Edward mengangkat sebelah alis. “Apakah aku
cemburu?"
"Serius dong.”
"Itu mudah – karena memang tidak ada yang lucu dalam
masalah ini.”


Aku mengerutkan kening dengan sikap curiga. "Atau...
mungkin ini soal lain? Omong kosong soal vampir dan
werewolf yang jadi musuh bebuyutan? Atau ini hanya
perselisihan yang dipicu hormon testosteron...”
Sorot mata Edward berapi-api. "Ini hanya tentang kau.
Yang kupedulikan hanya soal keamananmu."
Mustahil meragukan api yang berkobar di matanya.
"Oke.” desahku. "Aku percaya. Tapi aku ingin kau tahu
sesuatu – kalau urusannya sudah menyangkut masalah
musuh bebuyutan, aku tidak mau ikut-ikut, Aku ini negara
netral. Aku Swiss. Aku menolak dipengaruhi perselisihan
soal wilayah kekuasaan antar makhluk mistis.
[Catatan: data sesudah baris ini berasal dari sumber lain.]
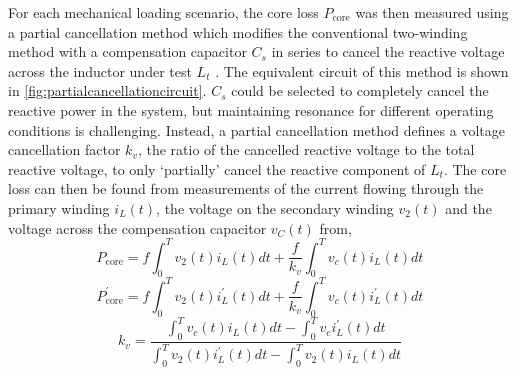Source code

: \documentclass[conference]{IEEEtran}
\begin{document}
For each mechanical loading scenario, the core loss $P_\text{core}$ was then measured using a partial cancellation method which modifies the conventional two-winding method with a compensation capacitor $C_s$ in series to cancel the reactive voltage across the inductor under test $L_t$ \cite{houNewHighFrequencyCore2017}. 
The equivalent circuit of this method is shown in \cref{fig:partialcancellationcircuit}.
$C_s$ could be selected to completely cancel the reactive power in the system, but maintaining resonance for different operating conditions is challenging. 
Instead, a partial cancellation method defines a voltage cancellation factor $k_v$, the ratio of the cancelled reactive voltage to the total reactive voltage, to only `partially' cancel the reactive component of $L_t$. 
The core loss can then be found from measurements of the current flowing through the primary winding $i_L(t)$, the voltage on the secondary winding $v_2(t)$ and the voltage across the compensation capacitor $v_C(t)$ from, 
\begin{equation}
  P_\text{core} = f \int_0^T v_2(t)i_L(t)dt + \frac{f}{k_v} \int_0^T v_c(t)i_L(t) dt
\end{equation}
\begin{equation}
  P_\text{core}^{\prime} = f \int_0^T v_2(t)i_L^{\prime} (t)dt + \frac{f}{k_v} \int_0^T v_c(t)i_L^{\prime}(t) dt
\end{equation}
\begin{equation}
  k_v = \frac{\int_0^T v_c(t)i_L(t)dt - \int_0^T v_ci_L^\prime(t)dt}{\int_0^T v_2(t) i_L^\prime(t) dt - \int_0^T v_2(t) i_L(t) dt}
\end{equation}
\end{document}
Jacob sudah
seperti keluarga sendiri. Sementara kau... well, tidak bisa
dibilang sebagai kekasih hidupku, karena aku berharap bisa
mencintaimu lebih lama daripada itu. Kekasih eksistensiku.
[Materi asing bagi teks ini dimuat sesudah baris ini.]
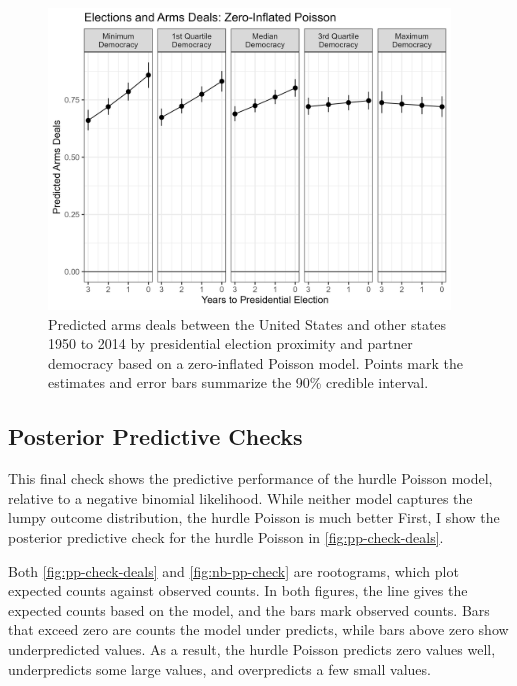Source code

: \documentclass[12pt]{article}
\begin{document}
\begin{figure}[htpb]
	\centering
		\includegraphics[width=0.95\textwidth]{deals-pred-zip.png}
	\caption{{Predicted arms deals between the United States and other states 1950 to 2014 by presidential election proximity and partner democracy based on a zero-inflated Poisson model. Points mark the estimates and error bars summarize the 90\% credible interval.}}
	\label{fig:deals-pred-zip}
\end{figure}

\newpage

\subsection{Posterior Predictive Checks}


This final check shows the predictive performance of the hurdle Poisson model, relative to a negative binomial likelihood. 
While neither model captures the lumpy outcome distribution, the hurdle Poisson is much better 
First, I show the posterior predictive check for the hurdle Poisson in \autoref{fig:pp-check-deals}. 


Both \autoref{fig:pp-check-deals} and \autoref{fig:nb-pp-check} are rootograms, which plot expected counts against observed counts. 
In both figures, the line gives the expected counts based on the model, and the bars mark observed counts. 
Bars that exceed zero are counts the model under predicts, while bars above zero show underpredicted values. 
As a result, the hurdle Poisson predicts zero values well, underpredicts some large values, and overpredicts a few small values. 
\end{document}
Aku tak peduli siapa yang werewolf, dan siapa yang
vampir... Kalau Angela ternyata penyihir, dia juga bisa ikut
bergabung.”
Edward memandangiku dengan mata menyipit, tak
berbicara sepatah kata pun.
"Swiss,” ulangku, menandaskan.
Edward mengerutkan kening, kemudian mendesah.
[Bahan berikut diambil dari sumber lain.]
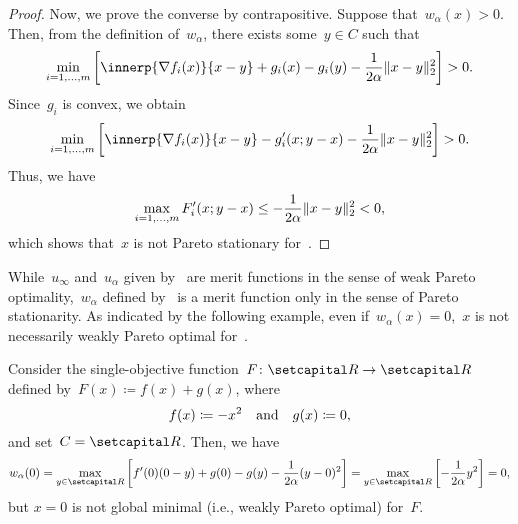 \documentclass[../../main]{subfiles}
\begin{document}
\begin{proof}
    Now, we prove the converse by contrapositive.
    Suppose that~$w_\alpha(x) > 0$.
    Then, from the definition of~$w_\alpha$, there exists some~$y \in C$ such that
    \begin{equation}
        \min_{i = 1, \dots, m} \left[ \innerp{\nabla f_i(x)}{x - y} + g_i(x) - g_i(y) - \frac{1}{2 \alpha} \norm{x - y}_2^2 \right] > 0
    .\end{equation} 
    Since~$g_i$ is convex, we obtain
    \begin{equation}
        \min_{i = 1, \dots, m} \left[ \innerp{\nabla f_i(x)}{x - y} - g_i'(x; y - x) - \frac{1}{2 \alpha} \norm{x - y}_2^2 \right] > 0
    .\end{equation} 
    Thus, we have
    \begin{equation}
        \max_{i = 1, \dots, m} F_i'(x; y - x) \le - \frac{1}{2 \alpha} \lVert x - y\rVert_2^2 < 0
    ,\end{equation} 
    which shows that~$x$ is not Pareto stationary for~.
\end{proof}
While~$u_\infty$ and~$u_\alpha$ given by~ are merit functions in the sense of weak Pareto optimality,~$w_\alpha$ defined by~ is a merit function only in the sense of Pareto stationarity.
As indicated by the following example, even if~$w_\alpha(x) = 0$,~$x$ is not necessarily weakly Pareto optimal for~.
\begin{example}
    Consider the single-objective function~$F\colon \setR \to \setR$ defined by~$F(x) \coloneqq f(x) + g(x)$, where
    \begin{equation}
        f(x) \coloneqq - x^2 \quad \text{and} \quad g(x) \coloneqq 0
    ,\end{equation}
    and set~$C = \setR$.
    Then, we have
    \begin{equation}
        w_\alpha(0) = \max_{y \in \setR} \left[ f'(0) (0 - y) + g(0) - g(y) - \frac{1}{2 \alpha} (y - 0)^2 \right] 
        = \max_{y \in \setR} \left[ - \frac{1}{2 \alpha} y^2 \right] = 0
    ,\end{equation} 
    but $x = 0$ is not global minimal (i.e., weakly Pareto optimal) for~$F$.
\end{example}
\end{document}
"Bella...” ia hendak mengatakan sesuatu, lalu
mengurungkannya. Hidungnya mengernyit jijik.
"Apa lagi sekarang?”
"Well. jangan tersinggung, tapi baumu seperti anjing.”
kata Edward.
Kemudian ia tersenyum miring, jadi aku tahu
pertengkaran selesai. Untuk sementara.


Edward harus pergi lagi untuk mengganti perburuannya
yang gagal, jadi Jumat malam nanti ia akan berangkat
bersama Jasper, Emmett, dan Carlisle ke kawasan hutan
lindung di California utara yang populasi singa gunungnya
membengkak.
Kami tidak mencapai kesepakatan apa-apa soal werewolf,
tapi aku tidak merasa bersalah saat menelepon Jake – di
kesempatan sempit ketika Edward harus mengembalikan
Volvonya ke rumah sebelum menyelinap masuk lewat
jendela kamarku – untuk memberitahu aku akan datang lagi
Sabtu nanti. Itu bukan sembunyi-sembunyi. Edward tahu
bagaimana perasaanku. Dan kalau ia menyabotase trukku
lagi, akan kusuruh Jacob menjemputku. Forks kan wilayah
netral, sama seperti Swiss-sama seperti aku.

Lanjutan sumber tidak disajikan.